A Bradford law firm chief whose crusade to warn about the dangers of interest-only mortgages was scuppered by the authorities says his claims about mis-selling of loans have proved correct.

John Wilson, managing director of Wilsons Solicitors, praised the new Financial Conduct Authority for warning that one million borrowers out of the 2.6 million with interest- only loans have inadequate finance to repay the capital borrowed and risk losing their homes. But he said the FCA warning does not go far enough and more should be done to tackle the issue, which it called a ‘ticking time bomb’. The FCA calculated that the average shortfall on an interest only loan could be £72,000.

Mr Wilson said: “They are telling borrowers in this position to sort it out themselves, by saving up to invest enough to pay off the mortgage or by increasing their monthly payments.

“But the borrower is the victim and why should the victim compensate the lender who ripped them off in the first place? The lender should sort it out at no expense to the borrower.

“Victims of mis-selling are now having insult added to injury by being misadvised again by the so-called regulator.”

In 2001 Mr Wilson launched an advertising campaign warning of the dangers of mis-selling but it failed to get off the ground after an objection from a financial advisor led to the advertisement being banned by the Advertising Standards Authority after one appearance in the Telegraph & Argus.

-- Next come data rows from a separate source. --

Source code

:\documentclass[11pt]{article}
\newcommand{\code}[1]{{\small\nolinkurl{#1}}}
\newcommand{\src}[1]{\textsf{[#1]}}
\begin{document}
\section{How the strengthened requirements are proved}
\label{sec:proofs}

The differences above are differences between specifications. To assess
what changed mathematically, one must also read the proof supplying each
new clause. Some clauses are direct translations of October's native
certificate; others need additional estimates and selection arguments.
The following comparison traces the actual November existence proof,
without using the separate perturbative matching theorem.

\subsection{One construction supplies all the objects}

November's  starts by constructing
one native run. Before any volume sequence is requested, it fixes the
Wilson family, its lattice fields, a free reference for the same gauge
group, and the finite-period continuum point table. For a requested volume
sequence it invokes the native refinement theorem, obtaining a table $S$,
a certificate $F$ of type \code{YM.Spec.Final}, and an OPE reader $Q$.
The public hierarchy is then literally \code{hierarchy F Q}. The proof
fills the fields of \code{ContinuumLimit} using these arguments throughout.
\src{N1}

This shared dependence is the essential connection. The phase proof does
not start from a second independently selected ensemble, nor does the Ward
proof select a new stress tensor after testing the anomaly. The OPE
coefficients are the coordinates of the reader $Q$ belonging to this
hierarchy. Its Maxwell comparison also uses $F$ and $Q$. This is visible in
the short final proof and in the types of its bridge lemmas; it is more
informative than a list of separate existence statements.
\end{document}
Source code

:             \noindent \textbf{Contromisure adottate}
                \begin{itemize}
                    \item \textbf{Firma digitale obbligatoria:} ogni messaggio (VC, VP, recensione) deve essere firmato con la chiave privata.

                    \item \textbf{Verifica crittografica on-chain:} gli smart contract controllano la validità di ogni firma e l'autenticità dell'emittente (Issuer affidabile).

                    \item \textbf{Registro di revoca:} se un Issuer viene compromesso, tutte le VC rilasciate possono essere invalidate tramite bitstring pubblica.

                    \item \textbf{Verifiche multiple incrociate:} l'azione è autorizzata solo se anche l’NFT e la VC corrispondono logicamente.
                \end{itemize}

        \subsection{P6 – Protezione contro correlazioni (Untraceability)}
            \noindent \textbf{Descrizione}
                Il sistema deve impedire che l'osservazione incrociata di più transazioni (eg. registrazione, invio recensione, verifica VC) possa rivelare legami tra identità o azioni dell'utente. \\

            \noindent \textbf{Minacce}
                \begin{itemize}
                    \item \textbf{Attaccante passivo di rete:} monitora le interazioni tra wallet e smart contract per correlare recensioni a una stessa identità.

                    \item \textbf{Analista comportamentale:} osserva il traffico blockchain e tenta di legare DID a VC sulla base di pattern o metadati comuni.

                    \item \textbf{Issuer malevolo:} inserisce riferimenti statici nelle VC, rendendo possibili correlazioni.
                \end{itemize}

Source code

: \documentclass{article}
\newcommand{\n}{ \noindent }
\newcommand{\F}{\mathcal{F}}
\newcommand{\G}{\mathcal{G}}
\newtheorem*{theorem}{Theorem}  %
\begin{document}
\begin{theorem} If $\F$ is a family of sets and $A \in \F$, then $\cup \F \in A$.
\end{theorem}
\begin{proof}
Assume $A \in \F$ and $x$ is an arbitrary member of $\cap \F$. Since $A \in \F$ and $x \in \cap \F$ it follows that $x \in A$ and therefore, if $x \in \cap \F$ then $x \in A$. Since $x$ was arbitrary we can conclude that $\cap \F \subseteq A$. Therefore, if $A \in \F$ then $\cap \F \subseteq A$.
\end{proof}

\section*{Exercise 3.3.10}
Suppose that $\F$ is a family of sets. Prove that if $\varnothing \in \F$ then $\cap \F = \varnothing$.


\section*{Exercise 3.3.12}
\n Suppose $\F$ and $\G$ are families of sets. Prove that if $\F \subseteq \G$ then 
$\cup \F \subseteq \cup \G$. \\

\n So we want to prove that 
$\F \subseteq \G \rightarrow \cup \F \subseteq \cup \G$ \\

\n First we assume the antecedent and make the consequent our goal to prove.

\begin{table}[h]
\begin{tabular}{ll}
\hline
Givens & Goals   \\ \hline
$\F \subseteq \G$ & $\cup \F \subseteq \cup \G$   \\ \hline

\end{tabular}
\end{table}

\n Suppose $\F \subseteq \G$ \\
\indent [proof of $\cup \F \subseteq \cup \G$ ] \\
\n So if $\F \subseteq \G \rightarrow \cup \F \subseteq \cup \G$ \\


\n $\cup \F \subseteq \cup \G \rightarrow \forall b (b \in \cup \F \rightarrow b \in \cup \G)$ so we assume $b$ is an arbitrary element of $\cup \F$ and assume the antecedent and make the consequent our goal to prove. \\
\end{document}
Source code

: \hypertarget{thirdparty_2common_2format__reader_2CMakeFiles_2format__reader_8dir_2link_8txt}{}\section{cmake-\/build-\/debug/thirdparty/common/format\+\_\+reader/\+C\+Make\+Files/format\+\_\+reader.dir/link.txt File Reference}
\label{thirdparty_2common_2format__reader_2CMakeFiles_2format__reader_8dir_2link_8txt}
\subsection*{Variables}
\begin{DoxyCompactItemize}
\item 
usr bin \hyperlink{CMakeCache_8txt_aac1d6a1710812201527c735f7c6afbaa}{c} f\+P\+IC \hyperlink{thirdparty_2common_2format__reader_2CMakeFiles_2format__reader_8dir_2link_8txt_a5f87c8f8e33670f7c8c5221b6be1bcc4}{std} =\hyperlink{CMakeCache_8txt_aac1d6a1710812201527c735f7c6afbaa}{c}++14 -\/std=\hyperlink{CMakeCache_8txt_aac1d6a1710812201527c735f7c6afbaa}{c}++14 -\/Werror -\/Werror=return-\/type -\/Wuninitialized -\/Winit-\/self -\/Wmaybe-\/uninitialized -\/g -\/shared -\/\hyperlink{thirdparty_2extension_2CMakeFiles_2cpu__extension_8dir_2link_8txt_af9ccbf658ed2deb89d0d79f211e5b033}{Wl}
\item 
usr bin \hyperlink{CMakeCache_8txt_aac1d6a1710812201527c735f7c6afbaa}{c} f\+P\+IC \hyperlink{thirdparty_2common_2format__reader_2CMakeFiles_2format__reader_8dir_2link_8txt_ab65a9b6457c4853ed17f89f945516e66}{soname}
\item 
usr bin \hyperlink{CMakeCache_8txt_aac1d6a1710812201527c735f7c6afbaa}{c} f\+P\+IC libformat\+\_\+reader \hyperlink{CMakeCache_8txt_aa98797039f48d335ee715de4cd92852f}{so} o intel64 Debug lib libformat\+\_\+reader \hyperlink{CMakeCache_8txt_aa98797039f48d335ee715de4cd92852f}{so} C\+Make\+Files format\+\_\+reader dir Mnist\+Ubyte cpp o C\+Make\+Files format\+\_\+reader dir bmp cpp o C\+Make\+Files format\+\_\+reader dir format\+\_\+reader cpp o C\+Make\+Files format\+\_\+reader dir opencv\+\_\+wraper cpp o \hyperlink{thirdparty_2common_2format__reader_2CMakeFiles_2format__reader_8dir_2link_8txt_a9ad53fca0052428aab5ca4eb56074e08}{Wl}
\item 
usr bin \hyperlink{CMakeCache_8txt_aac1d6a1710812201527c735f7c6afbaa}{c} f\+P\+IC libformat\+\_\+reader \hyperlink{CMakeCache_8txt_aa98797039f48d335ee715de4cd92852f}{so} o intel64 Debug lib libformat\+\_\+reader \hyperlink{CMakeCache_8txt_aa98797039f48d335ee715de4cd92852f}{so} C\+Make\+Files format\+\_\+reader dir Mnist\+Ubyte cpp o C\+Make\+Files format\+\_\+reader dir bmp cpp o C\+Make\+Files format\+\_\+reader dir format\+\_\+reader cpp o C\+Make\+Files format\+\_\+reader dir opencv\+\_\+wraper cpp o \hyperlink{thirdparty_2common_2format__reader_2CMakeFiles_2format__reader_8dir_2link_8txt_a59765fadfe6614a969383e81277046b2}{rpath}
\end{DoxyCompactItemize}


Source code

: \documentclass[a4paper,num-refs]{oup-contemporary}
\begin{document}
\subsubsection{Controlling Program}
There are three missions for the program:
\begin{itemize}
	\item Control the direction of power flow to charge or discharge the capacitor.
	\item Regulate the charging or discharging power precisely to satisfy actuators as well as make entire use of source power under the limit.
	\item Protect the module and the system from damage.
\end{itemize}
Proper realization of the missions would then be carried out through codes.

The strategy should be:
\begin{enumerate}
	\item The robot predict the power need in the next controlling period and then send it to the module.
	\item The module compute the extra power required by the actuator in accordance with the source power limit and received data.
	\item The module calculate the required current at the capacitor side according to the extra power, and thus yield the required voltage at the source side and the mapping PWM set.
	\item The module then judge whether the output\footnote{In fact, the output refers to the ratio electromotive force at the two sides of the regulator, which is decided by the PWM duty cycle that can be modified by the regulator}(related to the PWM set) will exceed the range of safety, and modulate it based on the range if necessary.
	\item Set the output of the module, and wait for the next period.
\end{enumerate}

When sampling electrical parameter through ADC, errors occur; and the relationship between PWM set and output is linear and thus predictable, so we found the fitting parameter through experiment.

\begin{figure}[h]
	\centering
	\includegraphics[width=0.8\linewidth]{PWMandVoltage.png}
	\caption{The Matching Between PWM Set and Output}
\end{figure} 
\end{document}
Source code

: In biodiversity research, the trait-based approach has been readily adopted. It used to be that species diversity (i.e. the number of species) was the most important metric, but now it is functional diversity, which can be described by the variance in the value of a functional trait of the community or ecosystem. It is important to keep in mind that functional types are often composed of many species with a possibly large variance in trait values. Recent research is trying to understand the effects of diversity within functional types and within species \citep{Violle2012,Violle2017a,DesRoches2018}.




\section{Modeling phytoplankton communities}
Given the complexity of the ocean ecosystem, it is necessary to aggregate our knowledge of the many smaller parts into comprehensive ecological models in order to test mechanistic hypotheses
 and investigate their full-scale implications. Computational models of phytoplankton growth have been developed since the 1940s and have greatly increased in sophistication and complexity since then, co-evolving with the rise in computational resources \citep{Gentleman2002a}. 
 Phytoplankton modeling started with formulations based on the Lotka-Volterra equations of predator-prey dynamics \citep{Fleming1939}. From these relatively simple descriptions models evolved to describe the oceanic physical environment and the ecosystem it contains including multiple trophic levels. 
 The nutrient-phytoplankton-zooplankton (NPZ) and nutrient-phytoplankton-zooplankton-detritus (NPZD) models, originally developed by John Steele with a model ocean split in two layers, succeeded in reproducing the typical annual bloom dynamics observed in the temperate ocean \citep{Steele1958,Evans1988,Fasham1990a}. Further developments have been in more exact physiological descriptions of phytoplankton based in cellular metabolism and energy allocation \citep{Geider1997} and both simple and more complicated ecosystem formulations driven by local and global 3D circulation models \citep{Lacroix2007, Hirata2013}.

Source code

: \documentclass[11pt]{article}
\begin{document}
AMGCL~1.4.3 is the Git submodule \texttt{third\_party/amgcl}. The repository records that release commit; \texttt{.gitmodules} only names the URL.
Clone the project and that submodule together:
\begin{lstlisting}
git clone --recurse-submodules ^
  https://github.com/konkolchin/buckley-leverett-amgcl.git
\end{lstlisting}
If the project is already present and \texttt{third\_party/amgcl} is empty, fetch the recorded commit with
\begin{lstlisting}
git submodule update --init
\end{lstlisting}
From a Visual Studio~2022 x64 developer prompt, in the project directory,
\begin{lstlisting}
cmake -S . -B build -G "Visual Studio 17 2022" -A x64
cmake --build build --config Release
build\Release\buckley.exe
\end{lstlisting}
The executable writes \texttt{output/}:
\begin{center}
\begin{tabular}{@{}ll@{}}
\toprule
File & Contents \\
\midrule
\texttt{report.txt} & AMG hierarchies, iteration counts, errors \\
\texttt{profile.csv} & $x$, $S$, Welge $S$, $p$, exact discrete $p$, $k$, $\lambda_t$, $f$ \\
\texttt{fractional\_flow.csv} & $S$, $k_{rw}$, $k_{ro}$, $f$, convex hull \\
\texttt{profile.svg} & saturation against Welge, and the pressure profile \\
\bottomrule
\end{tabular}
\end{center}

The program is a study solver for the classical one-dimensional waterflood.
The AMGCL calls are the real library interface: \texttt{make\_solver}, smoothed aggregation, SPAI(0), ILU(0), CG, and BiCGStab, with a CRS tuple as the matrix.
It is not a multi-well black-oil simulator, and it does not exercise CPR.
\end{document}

The ban was supported by the now- defunct Financial Services Authority.

The objection to the advertisement claimed it was untruthful because people would not lose their home if they had never missed a mortgage payment.

Mr Wilson said: “It was obvious to many people over a decade ago that interest only mortgages were not a viable proposition.

“When people were sold them few, if any, were told of the downside. The FSA was supposed to be there to protect the consumer but in fact protected the sellers of these tainted products.

“The sales people, masquerading under the banner of ‘financial adviser’ found it an easy sell as they painted such a rosy picture of how a separate investment, like an endowment, would not only pay off the mortgage but have a nice lump sum at the end.

“I could see that it was unlikely they would be able to fulfil their promises and I feel upset that the FSA and ASA stopped me from warning people all those years ago. The FSA has now been scrapped but the ASA is still in existence and who knows how much damage it has done?

“If we’d been allowed to alert people to the dangers of these products 12 years ago we might not be in this mess.

“But thousands of innocent people who have paid their mortgage throughout may still be liable to be evicted.”